The law also provides for the President to impose sanctions on people held responsible for serious human rights violations in Hong Kong. Another law banning the export of tear gas, rubber bullets, water cannons and handcuffs to the Hong Kong police was unanimously approved by both the House and the Senate.

Republican Senator Marco Rubio praised Trump for signing the laws. "The United States now has significant tools to prevent Beijing from further influencing and interfering with Hong Kong's internal affairs," he said. Democratic Senator Bob Menendez said the laws have a clear message for the people of Hong Kong who resisted the erosion of their democracy: "We support you".

Trump leaves the backdoor open

China's Foreign Minister Wang Yi, on the other hand, had already criticized the Congress after the adoption that "the ordinance on human rights and democracy" was a blatant interference in China's internal affairs. Basically, it's about throwing Hong Kong further into chaos or even destroying it.

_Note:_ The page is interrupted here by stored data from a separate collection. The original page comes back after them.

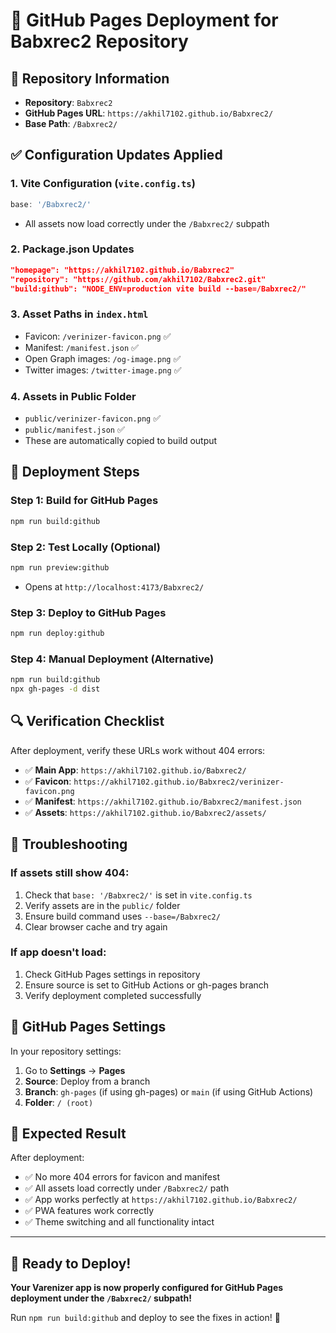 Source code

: # 🚀 GitHub Pages Deployment for Babxrec2 Repository

## 📍 **Repository Information**
- **Repository**: `Babxrec2`
- **GitHub Pages URL**: `https://akhil7102.github.io/Babxrec2/`
- **Base Path**: `/Babxrec2/`

## ✅ **Configuration Updates Applied**

### **1. Vite Configuration (`vite.config.ts`)**
```typescript
base: '/Babxrec2/'
```
- All assets now load correctly under the `/Babxrec2/` subpath

### **2. Package.json Updates**
```json
"homepage": "https://akhil7102.github.io/Babxrec2"
"repository": "https://github.com/akhil7102/Babxrec2.git"
"build:github": "NODE_ENV=production vite build --base=/Babxrec2/"
```

### **3. Asset Paths in `index.html`**
- Favicon: `/verinizer-favicon.png` ✅
- Manifest: `/manifest.json` ✅
- Open Graph images: `/og-image.png` ✅
- Twitter images: `/twitter-image.png` ✅

### **4. Assets in Public Folder**
- `public/verinizer-favicon.png` ✅
- `public/manifest.json` ✅
- These are automatically copied to build output

## 🚀 **Deployment Steps**

### **Step 1: Build for GitHub Pages**
```bash
npm run build:github
```

### **Step 2: Test Locally (Optional)**
```bash
npm run preview:github
```
- Opens at `http://localhost:4173/Babxrec2/`

### **Step 3: Deploy to GitHub Pages**
```bash
npm run deploy:github
```

### **Step 4: Manual Deployment (Alternative)**
```bash
npm run build:github
npx gh-pages -d dist
```

## 🔍 **Verification Checklist**

After deployment, verify these URLs work without 404 errors:

- ✅ **Main App**: `https://akhil7102.github.io/Babxrec2/`
- ✅ **Favicon**: `https://akhil7102.github.io/Babxrec2/verinizer-favicon.png`
- ✅ **Manifest**: `https://akhil7102.github.io/Babxrec2/manifest.json`
- ✅ **Assets**: `https://akhil7102.github.io/Babxrec2/assets/`

## 🚨 **Troubleshooting**

### **If assets still show 404:**
1. Check that `base: '/Babxrec2/'` is set in `vite.config.ts`
2. Verify assets are in the `public/` folder
3. Ensure build command uses `--base=/Babxrec2/`
4. Clear browser cache and try again

### **If app doesn't load:**
1. Check GitHub Pages settings in repository
2. Ensure source is set to GitHub Actions or gh-pages branch
3. Verify deployment completed successfully

## 📱 **GitHub Pages Settings**

In your repository settings:
1. Go to **Settings** → **Pages**
2. **Source**: Deploy from a branch
3. **Branch**: `gh-pages` (if using gh-pages) or `main` (if using GitHub Actions)
4. **Folder**: `/ (root)`

## 🎯 **Expected Result**

After deployment:
- ✅ No more 404 errors for favicon and manifest
- ✅ All assets load correctly under `/Babxrec2/` path
- ✅ App works perfectly at `https://akhil7102.github.io/Babxrec2/`
- ✅ PWA features work correctly
- ✅ Theme switching and all functionality intact

---

## 🎉 **Ready to Deploy!**

**Your Varenizer app is now properly configured for GitHub Pages deployment under the `/Babxrec2/` subpath!**

Run `npm run build:github` and deploy to see the fixes in action! 🚀
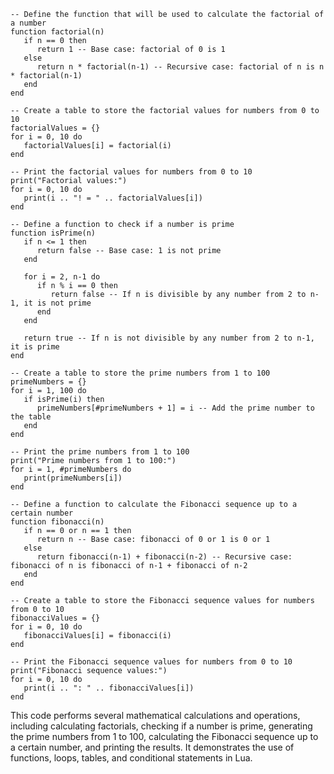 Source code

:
 ```
-- Define the function that will be used to calculate the factorial of a number
function factorial(n)
   if n == 0 then
      return 1 -- Base case: factorial of 0 is 1
   else
      return n * factorial(n-1) -- Recursive case: factorial of n is n * factorial(n-1)
   end
end

-- Create a table to store the factorial values for numbers from 0 to 10
factorialValues = {}
for i = 0, 10 do
   factorialValues[i] = factorial(i)
end

-- Print the factorial values for numbers from 0 to 10
print("Factorial values:")
for i = 0, 10 do
   print(i .. "! = " .. factorialValues[i])
end

-- Define a function to check if a number is prime
function isPrime(n)
   if n <= 1 then
      return false -- Base case: 1 is not prime
   end

   for i = 2, n-1 do
      if n % i == 0 then
         return false -- If n is divisible by any number from 2 to n-1, it is not prime
      end
   end

   return true -- If n is not divisible by any number from 2 to n-1, it is prime
end

-- Create a table to store the prime numbers from 1 to 100
primeNumbers = {}
for i = 1, 100 do
   if isPrime(i) then
      primeNumbers[#primeNumbers + 1] = i -- Add the prime number to the table
   end
end

-- Print the prime numbers from 1 to 100
print("Prime numbers from 1 to 100:")
for i = 1, #primeNumbers do
   print(primeNumbers[i])
end

-- Define a function to calculate the Fibonacci sequence up to a certain number
function fibonacci(n)
   if n == 0 or n == 1 then
      return n -- Base case: fibonacci of 0 or 1 is 0 or 1
   else
      return fibonacci(n-1) + fibonacci(n-2) -- Recursive case: fibonacci of n is fibonacci of n-1 + fibonacci of n-2
   end
end

-- Create a table to store the Fibonacci sequence values for numbers from 0 to 10
fibonacciValues = {}
for i = 0, 10 do
   fibonacciValues[i] = fibonacci(i)
end

-- Print the Fibonacci sequence values for numbers from 0 to 10
print("Fibonacci sequence values:")
for i = 0, 10 do
   print(i .. ": " .. fibonacciValues[i])
end
```

This code performs several mathematical calculations and operations, including calculating factorials, checking if a number is prime, generating the prime numbers from 1 to 100, calculating the Fibonacci sequence up to a certain number, and printing the results. It demonstrates the use of functions, loops, tables, and conditional statements in Lua. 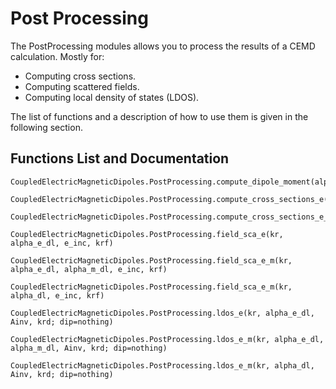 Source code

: # Post Processing

The PostProcessing modules allows you to process the results of a CEMD calculation. Mostly for:

- Computing cross sections.
- Computing scattered fields.
- Computing local density of states (LDOS).

The list of functions and a description of how to use them is given in the following section.

## Functions List and Documentation
```@docs
CoupledElectricMagneticDipoles.PostProcessing.compute_dipole_moment(alpha,phi_inc)
```
```@docs
CoupledElectricMagneticDipoles.PostProcessing.compute_cross_sections_e(knorm,kr,e_inc,alpha,input_field;explicit_scattering=true,verbose=true)
```
```@docs
CoupledElectricMagneticDipoles.PostProcessing.compute_cross_sections_e_m(knorm,kr,phi_inc,alpha_e_dl,alpha_m_dl,input_field;explicit_scattering=true,verbose=true)
```
```@docs
CoupledElectricMagneticDipoles.PostProcessing.field_sca_e(kr, alpha_e_dl, e_inc, krf)
```
```@docs
CoupledElectricMagneticDipoles.PostProcessing.field_sca_e_m(kr, alpha_e_dl, alpha_m_dl, e_inc, krf)
```
```@docs
CoupledElectricMagneticDipoles.PostProcessing.field_sca_e_m(kr, alpha_dl, e_inc, krf)
```
```@docs
CoupledElectricMagneticDipoles.PostProcessing.ldos_e(kr, alpha_e_dl, Ainv, krd; dip=nothing)
```
```@docs
CoupledElectricMagneticDipoles.PostProcessing.ldos_e_m(kr, alpha_e_dl, alpha_m_dl, Ainv, krd; dip=nothing)
```
```@docs
CoupledElectricMagneticDipoles.PostProcessing.ldos_e_m(kr, alpha_dl, Ainv, krd; dip=nothing)
```
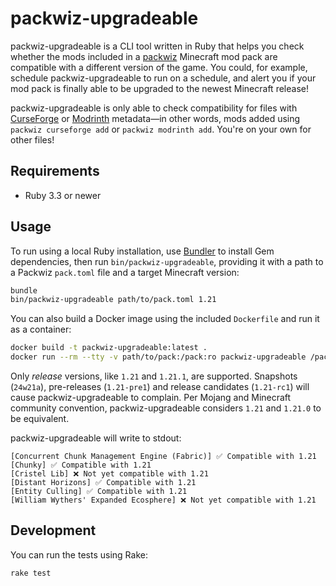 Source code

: # packwiz-upgradeable

packwiz-upgradeable is a CLI tool written in Ruby that helps you check whether the mods included in a [packwiz](https://packwiz.infra.link/) Minecraft mod pack are compatible with a different version of the game. You could, for example, schedule packwiz-upgradeable to run on a schedule, and alert you if your mod pack is finally able to be upgraded to the newest Minecraft release!

packwiz-upgradeable is only able to check compatibility for files with [CurseForge](https://curseforge.com) or [Modrinth](https://modrinth.com) metadata—in other words, mods added using `packwiz curseforge add` or `packwiz modrinth add`. You're on your own for other files!

## Requirements

* Ruby 3.3 or newer

## Usage

To run using a local Ruby installation, use [Bundler](https://bundler.io/) to install Gem dependencies, then run `bin/packwiz-upgradeable`, providing it with a path to a Packwiz `pack.toml` file and a target Minecraft version:

```sh
bundle
bin/packwiz-upgradeable path/to/pack.toml 1.21
```

You can also build a Docker image using the included `Dockerfile` and run it as a container:

```sh
docker build -t packwiz-upgradeable:latest .
docker run --rm --tty -v path/to/pack:/pack:ro packwiz-upgradeable /pack/pack.toml 1.21
```

Only _release_ versions, like `1.21` and `1.21.1`, are supported. Snapshots (`24w21a`), pre-releases (`1.21-pre1`) and release candidates (`1.21-rc1`) will cause packwiz-upgradeable to complain. Per Mojang and Minecraft community convention, packwiz-upgradeable considers `1.21` and `1.21.0` to be equivalent.

packwiz-upgradeable will write to stdout:

```
[Concurrent Chunk Management Engine (Fabric)] ✅ Compatible with 1.21
[Chunky] ✅ Compatible with 1.21
[Cristel Lib] ❌ Not yet compatible with 1.21
[Distant Horizons] ✅ Compatible with 1.21
[Entity Culling] ✅ Compatible with 1.21
[William Wythers' Expanded Ecosphere] ❌ Not yet compatible with 1.21
```

## Development

You can run the tests using Rake:

```sh
rake test
```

Trump, however, apparently tried to keep a small loophole open. The government will treat parts of the differentiated laws, so as not to compromise the constitutional authority of the president in matters of foreign policy, wrote Trump after the signing. Initially, the White House did not explain to which steps the restriction was applied. Given the bipartisan support in Congress, the president may have no choice but to apply the law.

The protests in Hong Kong have been going on for five months. They are directed against the government, the brutal police actions and the growing influence of the communist leadership in Beijing. Since its return to China in 1997, Hong Kong has been governed independently by Chinese sovereignty according to the "one country, two systems" principle. Unlike the people of the PRC, the seven million Hong Kong residents enjoy far-reaching rights such as freedom of assembly and expression. Meanwhile, they fear that their freedoms are increasingly limited.